═════ Records for the task ═════

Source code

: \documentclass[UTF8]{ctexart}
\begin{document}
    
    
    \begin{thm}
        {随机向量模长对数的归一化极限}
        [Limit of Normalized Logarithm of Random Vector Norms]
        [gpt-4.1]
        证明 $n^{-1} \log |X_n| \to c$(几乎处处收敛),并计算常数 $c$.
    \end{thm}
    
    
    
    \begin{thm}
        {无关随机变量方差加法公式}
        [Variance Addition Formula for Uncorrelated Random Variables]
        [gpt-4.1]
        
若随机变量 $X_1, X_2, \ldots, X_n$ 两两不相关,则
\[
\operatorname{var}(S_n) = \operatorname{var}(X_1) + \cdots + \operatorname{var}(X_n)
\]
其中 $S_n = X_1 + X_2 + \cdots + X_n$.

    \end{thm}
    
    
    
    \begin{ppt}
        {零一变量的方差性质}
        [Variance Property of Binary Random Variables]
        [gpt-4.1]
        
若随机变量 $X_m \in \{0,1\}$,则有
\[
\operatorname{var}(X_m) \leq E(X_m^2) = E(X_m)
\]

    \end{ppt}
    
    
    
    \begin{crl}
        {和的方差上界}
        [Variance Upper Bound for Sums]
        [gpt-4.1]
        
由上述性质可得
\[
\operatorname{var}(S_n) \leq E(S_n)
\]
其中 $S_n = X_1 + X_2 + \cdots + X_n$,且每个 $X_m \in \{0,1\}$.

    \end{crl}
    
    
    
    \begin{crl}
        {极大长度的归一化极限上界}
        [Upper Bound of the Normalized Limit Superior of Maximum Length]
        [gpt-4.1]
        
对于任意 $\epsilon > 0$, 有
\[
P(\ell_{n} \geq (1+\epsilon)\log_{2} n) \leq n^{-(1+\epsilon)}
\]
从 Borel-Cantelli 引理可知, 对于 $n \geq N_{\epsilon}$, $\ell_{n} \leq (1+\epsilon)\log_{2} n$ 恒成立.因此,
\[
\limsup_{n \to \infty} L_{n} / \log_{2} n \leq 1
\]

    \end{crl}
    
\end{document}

═════

Required action -> Keeping each line intact, set down the entire listing once more.

Response for this exercise ->
Source code

: \documentclass[UTF8]{ctexart}
\begin{document}
    
    
    \begin{thm}
        {随机向量模长对数的归一化极限}
        [Limit of Normalized Logarithm of Random Vector Norms]
        [gpt-4.1]
        证明 $n^{-1} \log |X_n| \to c$(几乎处处收敛),并计算常数 $c$.
    \end{thm}
    
    
    
    \begin{thm}
        {无关随机变量方差加法公式}
        [Variance Addition Formula for Uncorrelated Random Variables]
        [gpt-4.1]
        
若随机变量 $X_1, X_2, \ldots, X_n$ 两两不相关,则
\[
\operatorname{var}(S_n) = \operatorname{var}(X_1) + \cdots + \operatorname{var}(X_n)
\]
其中 $S_n = X_1 + X_2 + \cdots + X_n$.

    \end{thm}
    
    
    
    \begin{ppt}
        {零一变量的方差性质}
        [Variance Property of Binary Random Variables]
        [gpt-4.1]
        
若随机变量 $X_m \in \{0,1\}$,则有
\[
\operatorname{var}(X_m) \leq E(X_m^2) = E(X_m)
\]

    \end{ppt}
    
    
    
    \begin{crl}
        {和的方差上界}
        [Variance Upper Bound for Sums]
        [gpt-4.1]
        
由上述性质可得
\[
\operatorname{var}(S_n) \leq E(S_n)
\]
其中 $S_n = X_1 + X_2 + \cdots + X_n$,且每个 $X_m \in \{0,1\}$.

    \end{crl}
    
    
    
    \begin{crl}
        {极大长度的归一化极限上界}
        [Upper Bound of the Normalized Limit Superior of Maximum Length]
        [gpt-4.1]
        
对于任意 $\epsilon > 0$, 有
\[
P(\ell_{n} \geq (1+\epsilon)\log_{2} n) \leq n^{-(1+\epsilon)}
\]
从 Borel-Cantelli 引理可知, 对于 $n \geq N_{\epsilon}$, $\ell_{n} \leq (1+\epsilon)\log_{2} n$ 恒成立.因此,
\[
\limsup_{n \to \infty} L_{n} / \log_{2} n \leq 1
\]

    \end{crl}
    
\end{document}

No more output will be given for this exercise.